Apple Inc. could see a bigger-than-expected decline in the average selling price for the iPhone as consumers gravitate toward cheaper models, according to analysts.
Deutsche Bank wrote that average selling prices (ASPs) for the key product category could drop between 4% and 6% in fiscal 2020, thanks to both the cheaper price of the iPhone 11 — which starts at $699, compared with last year’s iPhone XR, which started at $749 — along with reduced prices for previous generations like the iPhone 8 and 8 Plus. Analyst Jeriel Ong estimated that these models could together account for 40% of iPhone unit sales over the next 12 months.
Ong noted that cheaper prices could yield higher unit sales, although “we do not yet have a strong enough sense of how pricing, in conjunction with the new feature sets of the new iPhones, will impact overall unit demand.”
He added that he was unsure whether the decline in ASPs “can be adequately offset by a commensurate rise y/y in units.” Deutsche Bank has a hold rating and $210 price target on Apple shares.
According to a Bloomberg MODL estimate, Apple is expected to ship 182.7 million iPhones over 2020, which would represent a year-over-year decline of about 1.1%. The average selling price is expected to be $759.85, a year-over-year decline of 2.3%.
In 2018, the iPhone accounted for more than 60% of Apple’s total revenue, according to data compiled by Bloomberg.

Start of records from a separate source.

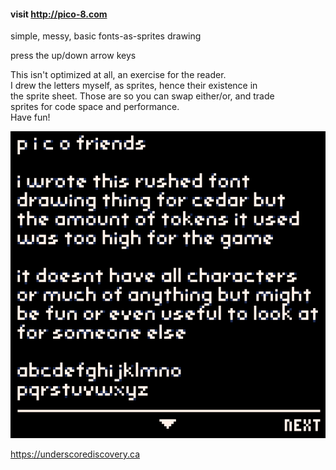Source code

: #### visit http://pico-8.com

simple, messy, basic fonts-as-sprites drawing

press the up/down arrow keys

This isn't optimized at all, an exercise for the reader.   
I drew the letters myself, as sprites, hence their existence in   
the sprite sheet. Those are so you can swap either/or, and trade   
sprites for code space and performance.   
Have fun!

![screen](screen.png)

https://underscorediscovery.ca

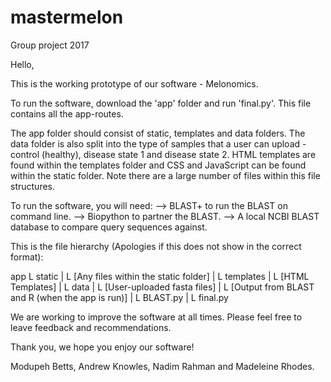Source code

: # mastermelon
Group project 2017

Hello,

This is the working prototype of our software - Melonomics.

To run the software, download the 'app' folder and run 'final.py'. This file contains all the app-routes.

The app folder should consist of static, templates and data folders. The data folder is also split into the type of samples that a user can upload - control (healthy), disease state 1 and disease state 2. HTML templates are found within the templates folder and CSS and JavaScript can be found within the static folder. Note there are a large number of files within this file structures.

To run the software, you will need:
  --> BLAST+ to run the BLAST on command line.
  --> Biopython to partner the BLAST.
  --> A local NCBI BLAST database to compare query sequences against.

This is the file hierarchy (Apologies if this does not show in the correct format):

app
  L static
  |      L [Any files within the static folder]
  |
  L templates
  |         L [HTML Templates]
  |
  L data
  |    L [User-uploaded fasta files]
  |    L [Output from BLAST and R (when the app is run)]
  |
  L BLAST.py
  |
  L final.py

We are working to improve the software at all times. Please feel free to leave feedback and recommendations. 

Thank you, we hope you enjoy our software!

Modupeh Betts, Andrew Knowles, Nadim Rahman and Madeleine Rhodes.

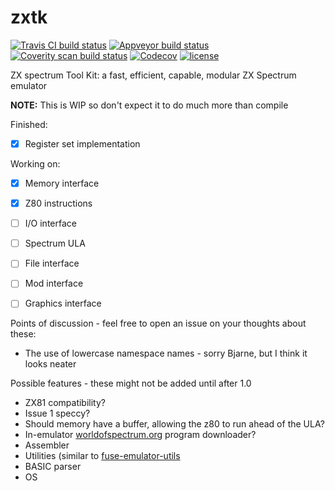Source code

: # zxtk
[![Travis CI build status](https://api.travis-ci.org/icecream95/zxtk.svg?branch=master)](https://travis-ci.org/icecream95/zxtk) [![Appveyor build status](https://ci.appveyor.com/api/projects/status/github/icecream95/zxtk?branch=master&svg=true)](https://ci.appveyor.com/project/icecream95/zxtk) [![Coverity scan build status](https://scan.coverity.com/projects/12869/badge.svg)](https://scan.coverity.com/projects/icecream95-zxtk) [![Codecov](https://img.shields.io/codecov/c/github/icecream95/zxtk.svg)](https://codecov.io/gh/icecream95/zxtk) [![license](https://img.shields.io/github/license/icecream95/zxtk.svg)](https://github.com/icecream95/zxtk/blob/master/LICENSE)

ZX spectrum Tool Kit: a fast, efficient, capable, modular ZX Spectrum emulator

**NOTE:** This is WIP so don't expect it to do much more than compile

Finished:
 - [x] Register set implementation

Working on:
 - [x] Memory interface
 - [x] Z80 instructions
 - [ ] I/O interface
 - [ ] Spectrum ULA
 - [ ] File interface
 - [ ] Mod interface
 - [ ] Graphics interface
 

Points of discussion - feel free to open an issue on your thoughts about these:
 - The use of lowercase namespace names - sorry Bjarne, but I think it looks neater

Possible features - these might not be added until after 1.0
 - ZX81 compatibility?
 - Issue 1 speccy?
 - Should memory have a buffer, allowing the z80 to run ahead of the ULA?
 - In-emulator [worldofspectrum.org](https://worldofspectrum.org) program downloader?
 - Assembler
 - Utilities (similar to [fuse-emulator-utils](https://sourceforge.net/p/fuse-emulator/fuse-utils/ci/master/tree/)
 - BASIC parser
 - OS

Piper Jaffray on Monday wrote that a survey of iPhone owners suggested “limited excitement” for the just-launched models, with the most interest seen in the lower-priced versions. Given “the promise of 5G devices on the horizon,” users upgrading their iPhones over the coming 12 months “are less likely to buy a higher-end model,” which will mean a lower ASP for iPhones this year compared with last year, analyst Michael Olson wrote.
Also on Monday, Rosenblatt Securities wrote that ASP declines were “the main concern for iPhone sales this year.”
Shares of Apple fell 0.2% on Tuesday, compared with a 0.8% decline in the S&P 500.